The news came in by phone from a friend as I was driving back from a brief respite at the shore, and so I was probably primed to hear news that seemed upbeat. A panel of three judges in the 8th Federal Circuit had dealt with a bill in North Dakota that barred abortions after there was “detectable heartbeat” in the unborn child. (MKB Management v. Stenehjam)

This has been one of the most promising pro-life initiatives. One survey showed that 62 percent of the public thought that abortions shouldn’t be allowed after the evidence of a beating heart. What most people don’t know is just how early that heartbeat can now be detected. With the Doppler device of echograms, there have been readings as early as 6-1/2 to 7 or 8 weeks. And I’m told that by ultrasound, with a vaginal sonogram, the heartbeat can be heard as early as 5 weeks after the last menstrual per­­­iod, or about 22 days after conception. Which is to say: around the time a woman discovers that she is pregnant.

And yet, the heartbeat itself does not mark the advent of the human life. It is simply part of the development of a human life already in being, generating and integrating its own growth. Nevertheless, if this test of a beating heart offered a new limit on abortions . . . it would be a grand understatement to say that it would have the most dramatic effect on the practice of abortion in this country.

The three federal judges who took part in this case had all been appointed by George W. Bush. And they took the occasion to remark that “good reasons exist for the [Supreme] Court to reevaluate its jurisprudence.” They ran through an accumulating list of the adverse effects of abortion on the women who had undergone the surgery: the connection to breast cancer, chronic bladder infections, cervical cancer, early hysterectomy, to say nothing of the onset of serious depression in many cases.
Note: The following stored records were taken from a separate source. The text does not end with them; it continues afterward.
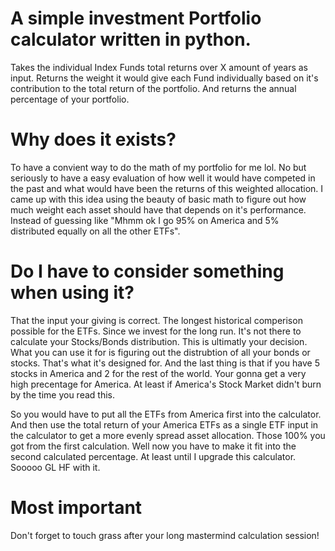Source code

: # A simple investment Portfolio calculator written in python.

Takes the individual Index Funds total returns over X amount of years as input.
Returns the weight it would give each Fund individually based on it's contribution to the total return of the portfolio.
And returns the annual percentage of your portfolio.

# Why does it exists?
To have a convient way to do the math of my portfolio for me lol.
No but seriously to have a easy evaluation of how well it would have competed in the past and what would have been the returns of this weighted allocation.
I came up with this idea using the beauty of basic math to figure out how much weight each asset should have that depends on it's performance.
Instead of guessing like "Mhmm ok I go 95% on America and 5% distributed equally on all the other ETFs".

# Do I have to consider something when using it?
That the input your giving is correct.
The longest historical comperison possible for the ETFs. Since we invest for the long run.
It's not there to calculate your Stocks/Bonds distribution. This is ultimatly your decision.
What you can use it for is figuring out the distrubtion of all your bonds or stocks.
That's what it's designed for.
And the last thing is that if you have 5 stocks in America and 2 for the rest of the world.
Your gonna get a very high precentage for America. At least if America's Stock Market didn't burn by the time you read this.

So you would have to put all the ETFs from America first into the calculator.
And then use the total return of your America ETFs as a single ETF input in the calculator to get a more evenly spread asset allocation.
Those 100% you got from the first calculation. Well now you have to make it fit into the second calculated percentage. At least until I upgrade this calculator.
Sooooo GL HF with it.

# Most important
Don't forget to touch grass after your long mastermind calculation session!
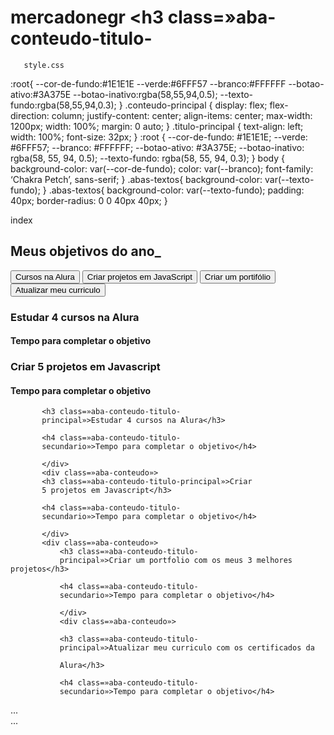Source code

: # mercadonegr       <h3 class=»aba-conteudo-titulo-
       style.css
:root{
   --cor-de-fundo:#1E1E1E
   --verde:#6FFF57
   --branco:#FFFFFF
   --botao-ativo:#3A375E
   --botao-inativo:rgba(58,55,94,0.5);
   --texto-fundo:rgba(58,55,94,0.3);
}
.conteudo-principal { display: flex;
   flex-direction: column;
   justify-content: center;
   align-items: center;
   max-width: 1200px;
   width: 100%;
   margin: 0 auto;
}
.titulo-principal { text-align: left;
   width: 100%;
   font-size: 32px;
}
:root { --cor-de-fundo: #1E1E1E; --verde: #6FFF57; --branco: #FFFFFF; --botao-ativo: #3A375E; --botao-inativo: rgba(58, 55, 94, 0.5); --texto-fundo: rgba(58, 55, 94, 0.3); }
body {
   background-color: var(--cor-de-fundo);
   color: var(--branco); font-family: ‘Chakra Petch’, sans-serif;
   }
.abas-textos{
background-color: var(--texto-fundo); } .abas-textos{
           background-color: var(--texto-fundo); padding: 40px;
           border-radius: 0 0 40px 40px;
           }


index

<!DOCTYPE html>
<html lang="en">
<head>
   <meta charset="UTF-8">
   <meta http-equiv="X-UA-Compatible" content="IE=edge">
   <meta name="viewport" content="width=ss, initial-scale=1.0">
   <title>Meus objetivos do ano</title>
   <link rel="stylesheet" href="style.css">
</head>
<body>
   <section class="Conteudo-principal"></section>
   <h2 class="Título-principal">Meus objetivos do ano_</h2>
   <div class="botoes">
       <button class="botao">Cursos na Alura</button>
       <button class="botao">Criar projetos em JavaScript</button>
       <button class="botao">Criar um portifólio</button>
       <button class="botao">Atualizar meu curriculo</button>
</body>
</head>


<div class=»abas-textos»>
   <div class=“aba-conteudo ativo»>
  
   <h3 class=»aba-conteudo-titulo-
   principal»>Estudar 4 cursos na Alura</h3>
  
   <h4 class=»aba-conteudo-titulo-
   secundario»>Tempo para completar o objetivo</h4>
  
   </div>
   <div class=»aba-conteudo»>
   <h3 class=»aba-conteudo-titulo-principal»>Criar
   5 projetos em Javascript</h3>
  
   <h4 class=»aba-conteudo-titulo-
   secundario»>Tempo para completar o objetivo</h4>
  
   </div>
   <div class=»aba-conteudo»>
       <div class=»abas-textos»>
           <div class=“aba-conteudo ativo»>
          
           <h3 class=»aba-conteudo-titulo-
           principal»>Estudar 4 cursos na Alura</h3>
          
           <h4 class=»aba-conteudo-titulo-
           secundario»>Tempo para completar o objetivo</h4>
          
           </div>
           <div class=»aba-conteudo»>
           <h3 class=»aba-conteudo-titulo-principal»>Criar
           5 projetos em Javascript</h3>
          
           <h4 class=»aba-conteudo-titulo-
           secundario»>Tempo para completar o objetivo</h4>
          
           </div>
           <div class=»aba-conteudo»>
               <h3 class=»aba-conteudo-titulo-
               principal»>Criar um portfolio com os meus 3 melhores projetos</h3>
              
               <h4 class=»aba-conteudo-titulo-
               secundario»>Tempo para completar o objetivo</h4>
              
               </div>
               <div class=»aba-conteudo»>
              
               <h3 class=»aba-conteudo-titulo-
               principal»>Atualizar meu curriculo com os certificados da
              
               Alura</h3>
              
               <h4 class=»aba-conteudo-titulo-
               secundario»>Tempo para completar o objetivo</h4>
              
</div>
</div>
<div class=»conteudo»>
<div class=»botoes»> ... </div>
<div class=»abas-textos»> ... </div>
</div>
</div>
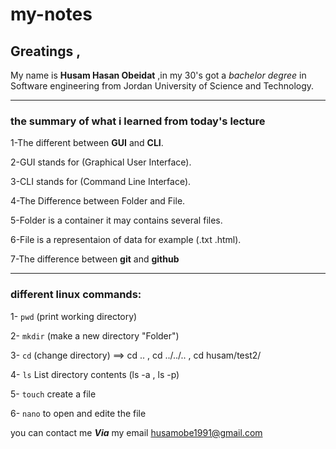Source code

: # my-notes

## Greatings  ,
My name is **Husam Hasan Obeidat** ,in my 30's got a *bachelor degree* in Software engineering from Jordan University of Science and Technology.

---

### the summary of what i learned from today's lecture
1-The different between **GUI** and **CLI**. 

2-GUI stands for (Graphical User Interface).

3-CLI stands for (Command Line Interface).

4-The Difference between Folder and File.

5-Folder is a container it may contains several files.

6-File is a representaion of data for example (.txt .html).

7-The difference between **git** and **github**

***


### different linux commands:
1- <code>pwd</code> (print working directory)

2- <code>mkdir</code> (make a new directory "Folder")

3- <code>cd</code> (change directory) ==> cd ..  , cd ../../..  , cd husam/test2/

4- <code>ls</code> List directory contents (ls -a , ls -p)

5- <code>touch</code> create a file

6- <code>nano</code> to open and edite the file



you can contact me ***Via*** my email <husamobe1991@gmail.com>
But my friend, conveying the news, didn’t quite get the full story. These Bush appointees, with their evident pro-life sympathies, were making an earnest plea to reconsider the jurisprudence on abortion; but they were doing that after they had explained that the reigning doctrines of the Court compelled them now to strike down this bill barring abortions after the detection of a fetal heartbeat. In that judgment, I’m afraid that these men, of fine repute, revealed the cardinal points of emptiness in what passes these days as “conservative jurisprudence.”

The stumbling block was the matter of “viability.” The Supreme Court has taken viability to occur around 24 weeks of pregnancy. And yet, not so long ago, that figure was thought to be around 28 weeks. The conservative judges here had the wit to ask, “How is it consistent . . . that the same fetus would be deserving of protection in one year but undeserving of state protection in another . . .?”

fetal-heartbeat-1

The Supreme Court, they said, had “tied a state’s interest in unborn children to developments in obstetrics not to developments in the unborn.” Or to put it another way: The Court had made the definition of a human being hinge on the current state of the art in incubator science.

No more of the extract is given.